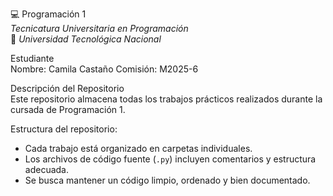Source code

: 💻 Programación 1  
*Tecnicatura Universitaria en Programación*  
📍 *Universidad Tecnológica Nacional*  

Estudiante  
Nombre: Camila Castaño 
Comisión: M2025-6

Descripción del Repositorio  
Este repositorio almacena todas los trabajos prácticos realizados durante la cursada de Programación 1.  

Estructura del repositorio:
- Cada trabajo está organizado en carpetas individuales.  
- Los archivos de código fuente (`.py`) incluyen comentarios y estructura adecuada.  
- Se busca mantener un código limpio, ordenado y bien documentado.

• _Your task_
From the line holding "Este repositorio almacena" down to the final line above, copy each line exactly, and leave out everything before it.

• _Exercise answer_
Este repositorio almacena todas los trabajos prácticos realizados durante la cursada de Programación 1.  

Estructura del repositorio:
- Cada trabajo está organizado en carpetas individuales.  
- Los archivos de código fuente (`.py`) incluyen comentarios y estructura adecuada.  
- Se busca mantener un código limpio, ordenado y bien documentado.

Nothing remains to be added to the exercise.